Signed-off-by: Shida Zhang <[email protected]>
---
fs/ext4/namei.c | 3 +++
1 file changed, 3 insertions(+)

diff --git a/fs/ext4/namei.c b/fs/ext4/namei.c
index 0caf6c730ce3..a422cff25216 100644
--- a/fs/ext4/namei.c
+++ b/fs/ext4/namei.c
@@ -458,6 +458,9 @@ static struct dx_countlimit *get_dx_countlimit(struct inode *inode,
root->info_length != sizeof(struct dx_root_info))
return NULL;
count_offset = 32;
+ } else if ((EXT4_BLOCK_SIZE(inode->i_sb) == 65536)
+ && (le16_to_cpu(dirent->rec_len) == 65535)) {
+ count_offset = 8;
} else
return NULL;

--
2.27.0



2023-07-29 19:35:38

by Andreas Dilger

[permalink] [raw]
Subject: Re: [PATCH] ext4: Fix rec_len verify error

On Jul 29, 2023, at 00:14, zhangshida <[email protected]> wrote:
>
> From: Shida Zhang <[email protected]>
>
> with the configuration PAGE_SIZE 64k and filesystem blocksize 64k,
> a problem occurred when more than 13 millon files were directly created
> under a directory:
>
> EXT4-fs error (device xx): ext4_dx_csum_set:492: inode #xxxx: comm xxxxx: dir seems corrupt? Run e2fsck -D.
> EXT4-fs error (device xx): ext4_dx_csum_verify:463: inode #xxxx: comm xxxxx: dir seems corrupt? Run e2fsck -D.
> EXT4-fs error (device xx): dx_probe:856: inode #xxxx: block 8188: comm xxxxx: Directory index failed checksum
>
> when enough files are created, the fake_dirent->reclen will be 0xffff.
> it doesn't equal to blocksize 65536, i.e. 0x10000.
>
> But it is not the same condition when blocksize equals to 4k.
> when enough files are created, the fake_dirent->reclen will be 0x1000.
> it equals to blocksize 4k, i.e. 0x1000.
>
> The problem seems to be related to the limitation of the 16-bit field
> when the blocksize is set to 64k.
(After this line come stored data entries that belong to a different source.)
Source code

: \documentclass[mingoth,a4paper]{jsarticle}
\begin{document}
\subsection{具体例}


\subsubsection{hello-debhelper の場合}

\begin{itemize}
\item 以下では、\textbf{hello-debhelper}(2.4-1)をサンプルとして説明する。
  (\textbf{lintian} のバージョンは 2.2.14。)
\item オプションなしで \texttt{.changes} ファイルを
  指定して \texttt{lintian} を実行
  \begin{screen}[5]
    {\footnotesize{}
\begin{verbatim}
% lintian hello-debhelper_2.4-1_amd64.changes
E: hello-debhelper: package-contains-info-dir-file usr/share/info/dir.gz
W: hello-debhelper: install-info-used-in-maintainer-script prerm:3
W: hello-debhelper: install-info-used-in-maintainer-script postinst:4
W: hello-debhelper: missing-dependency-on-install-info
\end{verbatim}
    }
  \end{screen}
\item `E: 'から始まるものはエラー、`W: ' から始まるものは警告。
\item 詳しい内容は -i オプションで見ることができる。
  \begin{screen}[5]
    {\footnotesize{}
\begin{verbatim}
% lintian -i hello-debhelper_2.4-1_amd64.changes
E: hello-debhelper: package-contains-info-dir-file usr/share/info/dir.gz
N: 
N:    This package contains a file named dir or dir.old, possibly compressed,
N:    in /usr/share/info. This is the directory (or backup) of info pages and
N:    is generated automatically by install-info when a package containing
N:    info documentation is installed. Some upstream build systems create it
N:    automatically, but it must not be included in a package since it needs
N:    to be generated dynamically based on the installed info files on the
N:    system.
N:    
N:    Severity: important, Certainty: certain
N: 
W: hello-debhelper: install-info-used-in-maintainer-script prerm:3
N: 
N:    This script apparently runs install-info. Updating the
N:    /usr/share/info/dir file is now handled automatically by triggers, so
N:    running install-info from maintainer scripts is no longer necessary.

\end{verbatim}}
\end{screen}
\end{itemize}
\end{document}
To address this, a special condition
> was introduced to handle it properly.
>
> Signed-off-by: Shida Zhang <[email protected]>
> ---
> fs/ext4/namei.c | 3 +++
> 1 file changed, 3 insertions(+)
>
> diff --git a/fs/ext4/namei.c b/fs/ext4/namei.c
> index 0caf6c730ce3..a422cff25216 100644
> --- a/fs/ext4/namei.c
> +++ b/fs/ext4/namei.c
> @@ -458,6 +458,9 @@ static struct dx_countlimit *get_dx_countlimit(struct inode *inode,
> root->info_length != sizeof(struct dx_root_info))
> return NULL;
> count_offset = 32;
> + } else if ((EXT4_BLOCK_SIZE(inode->i_sb) == 65536)
> + && (le16_to_cpu(dirent->rec_len) == 65535)) {
> + count_offset = 8;

This should be moved up to the first if-block that is checking the block size:

if (le16_to_cpu(dirent->rec_len) == EXT4_BLOCK_SIZE(inode->i_sb) ||
(le16_to_cpu(dirent->rec_len) == 65535 &&
EXT4_BLOCK_SIZE(inode->i_sb) >= 65536))
count_offset = 8;

since this is really the same case.

Ecen better would be to use ext4_rec_len_from_disk() to check the
length so that it keeps this large PAGE_SIZE logic in one place, and
does not add overhead on systems with smaller PAGE_SIZE:

int blocksize = EXT4_BLOCK_SIZE(inode->i_sb);

if (ext4_rec_len_from_disk(dirent->rec_len, blocksize) == blocksize)
count_offset = 8;

Cheers, Andreas

> } else
> return NULL;
>
> --
> 2.27.0
>